It would be kind of cool to get a closed form for the number of integer solutions $$x^4+y^4-x^2y^2=n$$ which we will let $\phi_n$ denote.
It would be cool because we could exploit $\sum_{n=1}^N\phi_n\approx 2\sqrt{N}K(\frac{3}{4}) $ where $K$ is the complete elliptic integral of the first kind into giving us a representation of $$ \lim_{N\to\infty}\frac{\sqrt{N}}{N}\sum_{n=1}^N\phi_n=2K(\frac{3}{4}) $$
This is demonstrated here and here. The general technique here.
I am not sure we should expect a closed form for this $\phi_n$ but we can maybe hope that we can use something like theta series to make the job easier to look at this sequence. In the link in the previous sentence I demonstrate how we can use the product of these theta-like series to give us a generating function for the number of integer solutions to $x^4+y^4=n$ and a wider class of Diophantine curves.
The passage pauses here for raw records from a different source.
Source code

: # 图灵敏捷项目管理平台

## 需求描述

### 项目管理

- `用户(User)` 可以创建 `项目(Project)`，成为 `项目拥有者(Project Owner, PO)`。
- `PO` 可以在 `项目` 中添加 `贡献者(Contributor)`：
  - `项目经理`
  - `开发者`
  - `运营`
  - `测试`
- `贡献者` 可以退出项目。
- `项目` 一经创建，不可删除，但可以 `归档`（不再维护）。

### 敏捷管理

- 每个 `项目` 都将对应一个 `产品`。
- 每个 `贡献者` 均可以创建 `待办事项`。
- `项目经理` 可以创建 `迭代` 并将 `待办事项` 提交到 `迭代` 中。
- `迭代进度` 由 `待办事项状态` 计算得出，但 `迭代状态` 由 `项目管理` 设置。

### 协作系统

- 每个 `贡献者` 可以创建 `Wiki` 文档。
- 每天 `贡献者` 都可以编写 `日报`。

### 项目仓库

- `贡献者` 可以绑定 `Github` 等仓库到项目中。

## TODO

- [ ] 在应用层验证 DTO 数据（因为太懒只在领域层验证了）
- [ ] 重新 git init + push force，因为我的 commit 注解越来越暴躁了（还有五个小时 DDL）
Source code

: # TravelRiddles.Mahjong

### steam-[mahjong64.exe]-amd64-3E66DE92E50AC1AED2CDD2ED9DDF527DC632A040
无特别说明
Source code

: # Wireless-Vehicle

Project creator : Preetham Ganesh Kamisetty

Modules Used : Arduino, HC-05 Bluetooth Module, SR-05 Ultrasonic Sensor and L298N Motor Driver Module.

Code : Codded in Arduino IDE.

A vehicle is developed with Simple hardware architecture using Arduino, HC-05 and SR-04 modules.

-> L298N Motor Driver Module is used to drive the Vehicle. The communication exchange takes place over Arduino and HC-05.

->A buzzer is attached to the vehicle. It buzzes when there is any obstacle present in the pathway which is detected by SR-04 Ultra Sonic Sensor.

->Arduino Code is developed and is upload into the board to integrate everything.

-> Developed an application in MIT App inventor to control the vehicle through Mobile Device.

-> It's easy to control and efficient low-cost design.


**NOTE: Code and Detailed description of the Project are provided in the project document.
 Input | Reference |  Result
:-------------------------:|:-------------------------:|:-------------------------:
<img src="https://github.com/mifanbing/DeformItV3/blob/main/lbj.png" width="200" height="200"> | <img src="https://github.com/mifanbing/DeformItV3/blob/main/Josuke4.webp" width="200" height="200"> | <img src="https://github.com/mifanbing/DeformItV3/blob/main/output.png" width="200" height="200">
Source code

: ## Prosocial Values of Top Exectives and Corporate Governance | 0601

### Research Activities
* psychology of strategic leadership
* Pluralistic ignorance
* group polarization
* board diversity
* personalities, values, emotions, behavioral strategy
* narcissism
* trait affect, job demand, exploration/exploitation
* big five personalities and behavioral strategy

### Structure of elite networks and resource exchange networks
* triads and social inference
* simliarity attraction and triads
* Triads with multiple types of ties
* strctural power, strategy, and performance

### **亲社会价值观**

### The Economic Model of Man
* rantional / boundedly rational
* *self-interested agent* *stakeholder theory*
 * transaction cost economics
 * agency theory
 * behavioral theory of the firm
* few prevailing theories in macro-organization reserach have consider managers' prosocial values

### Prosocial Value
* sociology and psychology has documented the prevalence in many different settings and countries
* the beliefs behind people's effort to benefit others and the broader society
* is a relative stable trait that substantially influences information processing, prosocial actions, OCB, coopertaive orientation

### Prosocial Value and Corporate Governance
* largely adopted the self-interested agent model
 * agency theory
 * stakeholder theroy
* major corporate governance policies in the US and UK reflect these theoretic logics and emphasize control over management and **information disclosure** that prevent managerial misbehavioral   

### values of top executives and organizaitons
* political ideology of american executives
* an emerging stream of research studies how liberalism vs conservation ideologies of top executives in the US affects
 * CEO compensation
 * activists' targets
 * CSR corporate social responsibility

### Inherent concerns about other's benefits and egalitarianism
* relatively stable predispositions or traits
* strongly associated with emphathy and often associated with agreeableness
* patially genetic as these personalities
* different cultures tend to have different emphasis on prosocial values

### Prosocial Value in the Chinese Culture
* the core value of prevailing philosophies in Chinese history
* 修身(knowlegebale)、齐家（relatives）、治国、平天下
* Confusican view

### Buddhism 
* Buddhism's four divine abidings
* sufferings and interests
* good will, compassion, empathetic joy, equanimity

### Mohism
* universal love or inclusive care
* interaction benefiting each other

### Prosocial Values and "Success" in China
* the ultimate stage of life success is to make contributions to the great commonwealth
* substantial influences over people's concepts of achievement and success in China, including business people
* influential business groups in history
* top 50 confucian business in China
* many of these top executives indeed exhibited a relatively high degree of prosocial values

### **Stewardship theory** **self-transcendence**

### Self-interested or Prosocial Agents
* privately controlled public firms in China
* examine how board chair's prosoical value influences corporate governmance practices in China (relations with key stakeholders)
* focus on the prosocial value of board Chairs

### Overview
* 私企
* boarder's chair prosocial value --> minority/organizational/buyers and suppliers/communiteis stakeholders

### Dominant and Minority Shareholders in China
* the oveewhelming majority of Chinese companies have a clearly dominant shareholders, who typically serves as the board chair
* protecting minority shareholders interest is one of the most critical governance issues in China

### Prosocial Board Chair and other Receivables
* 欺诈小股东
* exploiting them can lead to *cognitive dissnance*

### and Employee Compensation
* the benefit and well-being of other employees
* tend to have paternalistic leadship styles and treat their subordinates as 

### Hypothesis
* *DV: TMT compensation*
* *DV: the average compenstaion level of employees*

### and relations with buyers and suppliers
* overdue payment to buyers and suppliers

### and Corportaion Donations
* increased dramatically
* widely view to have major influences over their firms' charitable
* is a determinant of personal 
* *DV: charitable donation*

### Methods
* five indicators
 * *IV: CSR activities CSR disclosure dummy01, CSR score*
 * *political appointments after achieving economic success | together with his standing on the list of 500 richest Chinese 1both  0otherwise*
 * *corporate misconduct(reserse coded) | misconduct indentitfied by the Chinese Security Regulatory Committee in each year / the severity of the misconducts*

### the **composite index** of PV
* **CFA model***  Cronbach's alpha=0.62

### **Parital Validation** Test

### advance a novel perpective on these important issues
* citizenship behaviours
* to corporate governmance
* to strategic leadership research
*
The technique doesn't seem to me to readily lend itself to getting a representation for the number of solutions to the Diophantine equation:
$$x^4-x^2y^2+y^4=n$$
It's clear that $\phi_0=1.$ It's easy to see that for $n\neq0$ we have $8|\phi_n$. So if $x=a,y=0$ satisfies the equation then so does $x=y=a$. Likewise if the equation is satisfied by $x=a, y=b$ where $a \neq b$ then clearly it is satisfied by $x=b, y=a$. It looks for most small $n$ we have $\phi_n \in 0,8$. I am curious if there is a value for which $\phi_n>8$